┏━━

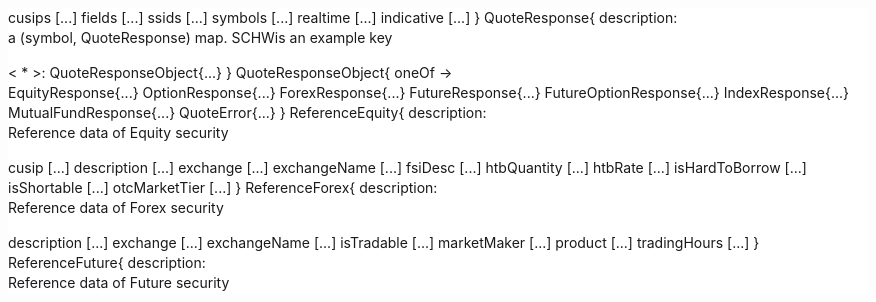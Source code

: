 cusips	[...]
fields	[...]
ssids	[...]
symbols	[...]
realtime	[...]
indicative	[...]
}
QuoteResponse{
description:	
a (symbol, QuoteResponse) map. SCHWis an example key

< * >:	QuoteResponseObject{...}
}
QuoteResponseObject{
oneOf ->	
EquityResponse{...}
OptionResponse{...}
ForexResponse{...}
FutureResponse{...}
FutureOptionResponse{...}
IndexResponse{...}
MutualFundResponse{...}
QuoteError{...}
}
ReferenceEquity{
description:	
Reference data of Equity security

cusip	[...]
description	[...]
exchange	[...]
exchangeName	[...]
fsiDesc	[...]
htbQuantity	[...]
htbRate	[...]
isHardToBorrow	[...]
isShortable	[...]
otcMarketTier	[...]
}
ReferenceForex{
description:	
Reference data of Forex security

description	[...]
exchange	[...]
exchangeName	[...]
isTradable	[...]
marketMaker	[...]
product	[...]
tradingHours	[...]
}
ReferenceFuture{
description:	
Reference data of Future security

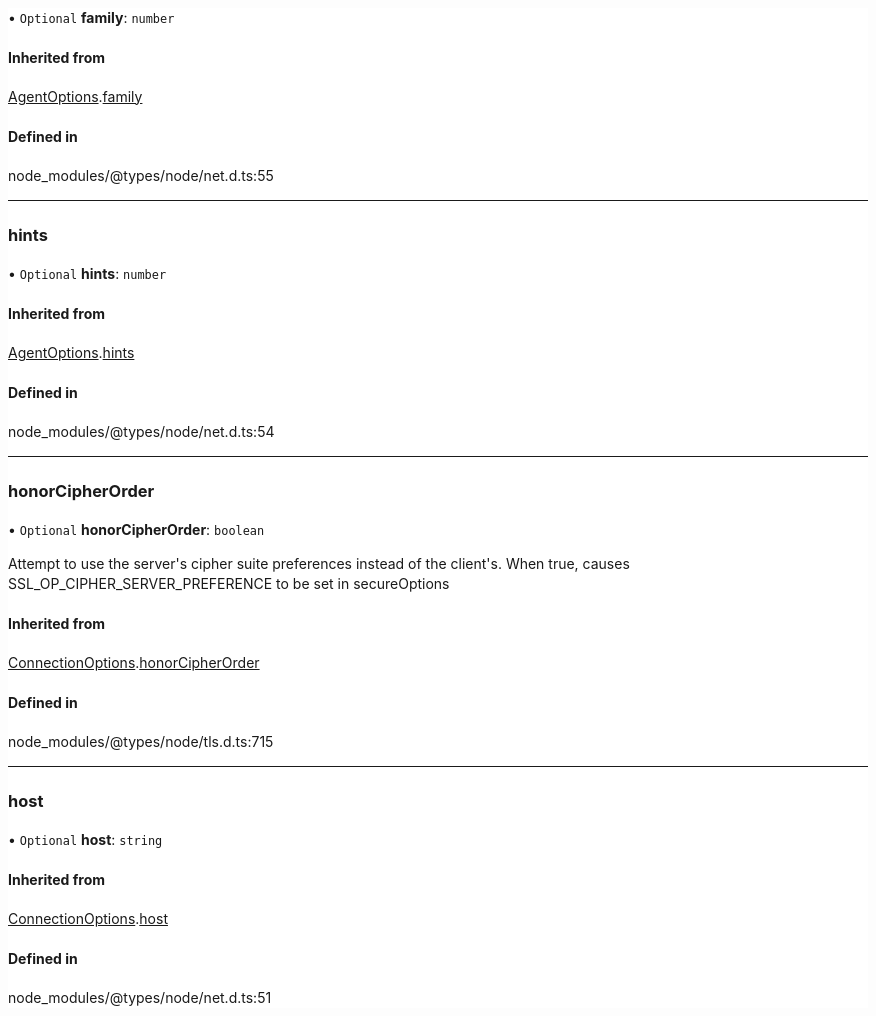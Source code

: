 • `Optional` **family**: `number`

#### Inherited from

[AgentOptions](internal_.AgentOptions-1.md).[family](internal_.AgentOptions-1.md#family)

#### Defined in

node_modules/@types/node/net.d.ts:55

___

### hints

• `Optional` **hints**: `number`

#### Inherited from

[AgentOptions](internal_.AgentOptions-1.md).[hints](internal_.AgentOptions-1.md#hints)

#### Defined in

node_modules/@types/node/net.d.ts:54

___

### honorCipherOrder

• `Optional` **honorCipherOrder**: `boolean`

Attempt to use the server's cipher suite preferences instead of the
client's. When true, causes SSL_OP_CIPHER_SERVER_PREFERENCE to be
set in secureOptions

#### Inherited from

[ConnectionOptions](internal_.ConnectionOptions.md).[honorCipherOrder](internal_.ConnectionOptions.md#honorcipherorder)

#### Defined in

node_modules/@types/node/tls.d.ts:715

___

### host

• `Optional` **host**: `string`

#### Inherited from

[ConnectionOptions](internal_.ConnectionOptions.md).[host](internal_.ConnectionOptions.md#host)

#### Defined in

node_modules/@types/node/net.d.ts:51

┗━━

### Exercise prompt
Word for word, restate every line of the listing, omitting the pictures.

### Task answer
Source code

: cusips	[...]
fields	[...]
ssids	[...]
symbols	[...]
realtime	[...]
indicative	[...]
}
QuoteResponse{
description:	
a (symbol, QuoteResponse) map. SCHWis an example key

< * >:	QuoteResponseObject{...}
}
QuoteResponseObject{
oneOf ->	
EquityResponse{...}
OptionResponse{...}
ForexResponse{...}
FutureResponse{...}
FutureOptionResponse{...}
IndexResponse{...}
MutualFundResponse{...}
QuoteError{...}
}
ReferenceEquity{
description:	
Reference data of Equity security

cusip	[...]
description	[...]
exchange	[...]
exchangeName	[...]
fsiDesc	[...]
htbQuantity	[...]
htbRate	[...]
isHardToBorrow	[...]
isShortable	[...]
otcMarketTier	[...]
}
ReferenceForex{
description:	
Reference data of Forex security

description	[...]
exchange	[...]
exchangeName	[...]
isTradable	[...]
marketMaker	[...]
product	[...]
tradingHours	[...]
}
ReferenceFuture{
description:	
Reference data of Future security

Source code

: • `Optional` **family**: `number`

#### Inherited from

[AgentOptions](internal_.AgentOptions-1.md).[family](internal_.AgentOptions-1.md#family)

#### Defined in

node_modules/@types/node/net.d.ts:55

___

### hints

• `Optional` **hints**: `number`

#### Inherited from

[AgentOptions](internal_.AgentOptions-1.md).[hints](internal_.AgentOptions-1.md#hints)

#### Defined in

node_modules/@types/node/net.d.ts:54

___

### honorCipherOrder

• `Optional` **honorCipherOrder**: `boolean`

Attempt to use the server's cipher suite preferences instead of the
client's. When true, causes SSL_OP_CIPHER_SERVER_PREFERENCE to be
set in secureOptions

#### Inherited from

[ConnectionOptions](internal_.ConnectionOptions.md).[honorCipherOrder](internal_.ConnectionOptions.md#honorcipherorder)

#### Defined in

node_modules/@types/node/tls.d.ts:715

___

### host

• `Optional` **host**: `string`

#### Inherited from

[ConnectionOptions](internal_.ConnectionOptions.md).[host](internal_.ConnectionOptions.md#host)

#### Defined in

node_modules/@types/node/net.d.ts:51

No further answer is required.